**What is expected**
A complete answer lists every line of the material where the string "müssen" occurs.

**Raw data**

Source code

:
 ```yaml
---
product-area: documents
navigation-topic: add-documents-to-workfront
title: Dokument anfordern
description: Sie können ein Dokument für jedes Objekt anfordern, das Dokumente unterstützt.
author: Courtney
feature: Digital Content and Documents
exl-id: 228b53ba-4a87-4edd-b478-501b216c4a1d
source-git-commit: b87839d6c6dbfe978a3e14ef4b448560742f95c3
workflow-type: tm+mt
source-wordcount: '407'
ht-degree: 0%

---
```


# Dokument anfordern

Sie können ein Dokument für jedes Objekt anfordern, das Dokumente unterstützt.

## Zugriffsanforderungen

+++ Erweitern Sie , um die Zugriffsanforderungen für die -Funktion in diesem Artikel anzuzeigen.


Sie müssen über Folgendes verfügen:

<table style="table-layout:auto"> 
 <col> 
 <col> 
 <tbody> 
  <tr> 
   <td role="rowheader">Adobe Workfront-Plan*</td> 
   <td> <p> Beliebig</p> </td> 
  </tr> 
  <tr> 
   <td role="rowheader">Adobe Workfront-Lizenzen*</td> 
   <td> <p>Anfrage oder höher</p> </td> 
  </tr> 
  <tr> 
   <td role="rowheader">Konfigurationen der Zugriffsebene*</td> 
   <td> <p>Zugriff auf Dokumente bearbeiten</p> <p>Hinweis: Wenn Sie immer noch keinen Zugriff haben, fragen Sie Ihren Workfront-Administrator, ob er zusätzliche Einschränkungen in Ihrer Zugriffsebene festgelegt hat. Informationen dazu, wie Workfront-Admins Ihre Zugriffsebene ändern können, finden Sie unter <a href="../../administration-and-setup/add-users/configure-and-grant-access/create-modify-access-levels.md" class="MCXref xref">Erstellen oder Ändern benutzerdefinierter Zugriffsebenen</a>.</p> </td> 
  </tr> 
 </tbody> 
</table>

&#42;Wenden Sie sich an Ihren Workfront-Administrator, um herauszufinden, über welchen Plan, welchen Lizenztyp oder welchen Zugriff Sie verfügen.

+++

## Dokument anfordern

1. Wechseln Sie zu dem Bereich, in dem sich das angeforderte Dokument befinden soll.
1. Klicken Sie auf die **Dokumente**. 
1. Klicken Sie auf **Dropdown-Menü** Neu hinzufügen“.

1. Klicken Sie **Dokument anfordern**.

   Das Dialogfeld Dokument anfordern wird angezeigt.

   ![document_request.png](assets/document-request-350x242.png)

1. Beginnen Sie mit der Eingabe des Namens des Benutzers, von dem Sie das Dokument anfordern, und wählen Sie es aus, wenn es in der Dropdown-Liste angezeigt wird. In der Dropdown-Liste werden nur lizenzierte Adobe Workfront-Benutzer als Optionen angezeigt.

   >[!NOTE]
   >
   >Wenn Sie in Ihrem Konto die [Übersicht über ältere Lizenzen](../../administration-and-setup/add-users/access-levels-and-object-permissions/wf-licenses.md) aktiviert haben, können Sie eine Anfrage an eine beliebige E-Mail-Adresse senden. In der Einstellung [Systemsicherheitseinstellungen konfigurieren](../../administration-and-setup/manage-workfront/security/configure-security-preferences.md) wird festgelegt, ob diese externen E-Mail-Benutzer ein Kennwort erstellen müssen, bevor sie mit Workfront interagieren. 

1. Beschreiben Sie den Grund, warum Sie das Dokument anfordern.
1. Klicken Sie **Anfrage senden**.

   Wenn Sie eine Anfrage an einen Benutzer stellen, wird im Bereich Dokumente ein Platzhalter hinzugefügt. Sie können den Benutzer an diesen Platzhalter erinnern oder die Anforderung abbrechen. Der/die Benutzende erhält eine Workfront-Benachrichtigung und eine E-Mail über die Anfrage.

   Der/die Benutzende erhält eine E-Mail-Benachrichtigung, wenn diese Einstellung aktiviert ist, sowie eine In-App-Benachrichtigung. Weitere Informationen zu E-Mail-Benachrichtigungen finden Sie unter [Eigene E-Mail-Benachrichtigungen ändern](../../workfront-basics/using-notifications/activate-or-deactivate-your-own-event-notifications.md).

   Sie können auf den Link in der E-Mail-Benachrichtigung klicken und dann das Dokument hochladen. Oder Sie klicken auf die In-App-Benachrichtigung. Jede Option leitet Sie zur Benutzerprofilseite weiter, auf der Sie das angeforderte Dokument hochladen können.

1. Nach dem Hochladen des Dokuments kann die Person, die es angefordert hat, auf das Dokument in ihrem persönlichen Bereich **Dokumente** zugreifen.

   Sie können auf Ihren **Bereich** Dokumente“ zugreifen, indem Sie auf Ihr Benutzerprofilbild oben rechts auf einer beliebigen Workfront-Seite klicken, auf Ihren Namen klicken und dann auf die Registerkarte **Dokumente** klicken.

**Task solution**
Sie müssen über Folgendes verfügen:
   >Wenn Sie in Ihrem Konto die [Übersicht über ältere Lizenzen](../../administration-and-setup/add-users/access-levels-and-object-permissions/wf-licenses.md) aktiviert haben, können Sie eine Anfrage an eine beliebige E-Mail-Adresse senden. In der Einstellung [Systemsicherheitseinstellungen konfigurieren](../../administration-and-setup/manage-workfront/security/configure-security-preferences.md) wird festgelegt, ob diese externen E-Mail-Benutzer ein Kennwort erstellen müssen, bevor sie mit Workfront interagieren. 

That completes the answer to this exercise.